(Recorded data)
------------

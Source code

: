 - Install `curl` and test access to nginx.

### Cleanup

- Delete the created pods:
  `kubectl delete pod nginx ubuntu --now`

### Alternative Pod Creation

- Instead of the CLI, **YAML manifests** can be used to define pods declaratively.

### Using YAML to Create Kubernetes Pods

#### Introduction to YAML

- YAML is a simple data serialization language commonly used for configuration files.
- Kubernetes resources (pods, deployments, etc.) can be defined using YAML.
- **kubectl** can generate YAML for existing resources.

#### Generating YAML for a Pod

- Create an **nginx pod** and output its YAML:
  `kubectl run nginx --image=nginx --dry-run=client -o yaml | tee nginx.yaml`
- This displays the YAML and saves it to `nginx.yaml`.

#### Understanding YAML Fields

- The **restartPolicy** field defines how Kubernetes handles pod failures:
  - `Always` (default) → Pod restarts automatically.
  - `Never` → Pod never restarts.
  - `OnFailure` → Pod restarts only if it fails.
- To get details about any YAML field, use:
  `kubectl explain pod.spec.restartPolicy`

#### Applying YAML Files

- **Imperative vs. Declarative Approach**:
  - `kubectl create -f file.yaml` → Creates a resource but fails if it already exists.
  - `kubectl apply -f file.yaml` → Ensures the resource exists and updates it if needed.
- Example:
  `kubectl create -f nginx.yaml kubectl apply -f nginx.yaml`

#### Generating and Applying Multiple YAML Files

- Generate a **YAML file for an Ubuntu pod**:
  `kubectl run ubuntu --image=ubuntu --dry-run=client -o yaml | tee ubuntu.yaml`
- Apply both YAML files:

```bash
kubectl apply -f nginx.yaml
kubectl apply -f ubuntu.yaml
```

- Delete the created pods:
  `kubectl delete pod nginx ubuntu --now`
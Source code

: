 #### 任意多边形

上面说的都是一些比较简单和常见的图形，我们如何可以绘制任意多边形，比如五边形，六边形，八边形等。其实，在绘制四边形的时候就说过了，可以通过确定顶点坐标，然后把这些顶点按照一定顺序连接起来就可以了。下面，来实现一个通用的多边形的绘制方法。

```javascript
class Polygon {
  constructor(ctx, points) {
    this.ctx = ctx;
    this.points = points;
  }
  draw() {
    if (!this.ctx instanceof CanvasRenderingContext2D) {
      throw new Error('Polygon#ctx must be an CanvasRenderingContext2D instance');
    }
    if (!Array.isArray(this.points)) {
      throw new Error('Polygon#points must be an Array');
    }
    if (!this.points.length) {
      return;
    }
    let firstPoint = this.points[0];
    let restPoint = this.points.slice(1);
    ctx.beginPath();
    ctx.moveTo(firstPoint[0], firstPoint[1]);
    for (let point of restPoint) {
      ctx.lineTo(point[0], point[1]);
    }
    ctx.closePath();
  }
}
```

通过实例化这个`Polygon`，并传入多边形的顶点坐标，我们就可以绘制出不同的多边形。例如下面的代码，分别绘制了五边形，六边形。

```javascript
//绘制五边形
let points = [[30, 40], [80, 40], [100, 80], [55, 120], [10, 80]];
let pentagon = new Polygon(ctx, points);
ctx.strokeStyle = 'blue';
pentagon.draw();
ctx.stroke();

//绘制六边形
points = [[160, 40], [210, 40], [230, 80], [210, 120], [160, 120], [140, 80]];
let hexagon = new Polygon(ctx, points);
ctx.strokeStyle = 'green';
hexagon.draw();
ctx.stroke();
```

------------

TASK BRIEF: Starting at the first entry and ending at the last, reproduce each one exactly.

WRITTEN REPLY:
Source code

: - Install `curl` and test access to nginx.

### Cleanup

- Delete the created pods:
  `kubectl delete pod nginx ubuntu --now`

### Alternative Pod Creation

- Instead of the CLI, **YAML manifests** can be used to define pods declaratively.

### Using YAML to Create Kubernetes Pods

#### Introduction to YAML

- YAML is a simple data serialization language commonly used for configuration files.
- Kubernetes resources (pods, deployments, etc.) can be defined using YAML.
- **kubectl** can generate YAML for existing resources.

#### Generating YAML for a Pod

- Create an **nginx pod** and output its YAML:
  `kubectl run nginx --image=nginx --dry-run=client -o yaml | tee nginx.yaml`
- This displays the YAML and saves it to `nginx.yaml`.

#### Understanding YAML Fields

- The **restartPolicy** field defines how Kubernetes handles pod failures:
  - `Always` (default) → Pod restarts automatically.
  - `Never` → Pod never restarts.
  - `OnFailure` → Pod restarts only if it fails.
- To get details about any YAML field, use:
  `kubectl explain pod.spec.restartPolicy`

#### Applying YAML Files

- **Imperative vs. Declarative Approach**:
  - `kubectl create -f file.yaml` → Creates a resource but fails if it already exists.
  - `kubectl apply -f file.yaml` → Ensures the resource exists and updates it if needed.
- Example:
  `kubectl create -f nginx.yaml kubectl apply -f nginx.yaml`

#### Generating and Applying Multiple YAML Files

- Generate a **YAML file for an Ubuntu pod**:
  `kubectl run ubuntu --image=ubuntu --dry-run=client -o yaml | tee ubuntu.yaml`
- Apply both YAML files:

```bash
kubectl apply -f nginx.yaml
kubectl apply -f ubuntu.yaml
```

- Delete the created pods:
  `kubectl delete pod nginx ubuntu --now`
Source code

: #### 任意多边形

上面说的都是一些比较简单和常见的图形，我们如何可以绘制任意多边形，比如五边形，六边形，八边形等。其实，在绘制四边形的时候就说过了，可以通过确定顶点坐标，然后把这些顶点按照一定顺序连接起来就可以了。下面，来实现一个通用的多边形的绘制方法。

```javascript
class Polygon {
  constructor(ctx, points) {
    this.ctx = ctx;
    this.points = points;
  }
  draw() {
    if (!this.ctx instanceof CanvasRenderingContext2D) {
      throw new Error('Polygon#ctx must be an CanvasRenderingContext2D instance');
    }
    if (!Array.isArray(this.points)) {
      throw new Error('Polygon#points must be an Array');
    }
    if (!this.points.length) {
      return;
    }
    let firstPoint = this.points[0];
    let restPoint = this.points.slice(1);
    ctx.beginPath();
    ctx.moveTo(firstPoint[0], firstPoint[1]);
    for (let point of restPoint) {
      ctx.lineTo(point[0], point[1]);
    }
    ctx.closePath();
  }
}
```

通过实例化这个`Polygon`，并传入多边形的顶点坐标，我们就可以绘制出不同的多边形。例如下面的代码，分别绘制了五边形，六边形。

```javascript
//绘制五边形
let points = [[30, 40], [80, 40], [100, 80], [55, 120], [10, 80]];
let pentagon = new Polygon(ctx, points);
ctx.strokeStyle = 'blue';
pentagon.draw();
ctx.stroke();

//绘制六边形
points = [[160, 40], [210, 40], [230, 80], [210, 120], [160, 120], [140, 80]];
let hexagon = new Polygon(ctx, points);
ctx.strokeStyle = 'green';
hexagon.draw();
ctx.stroke();
```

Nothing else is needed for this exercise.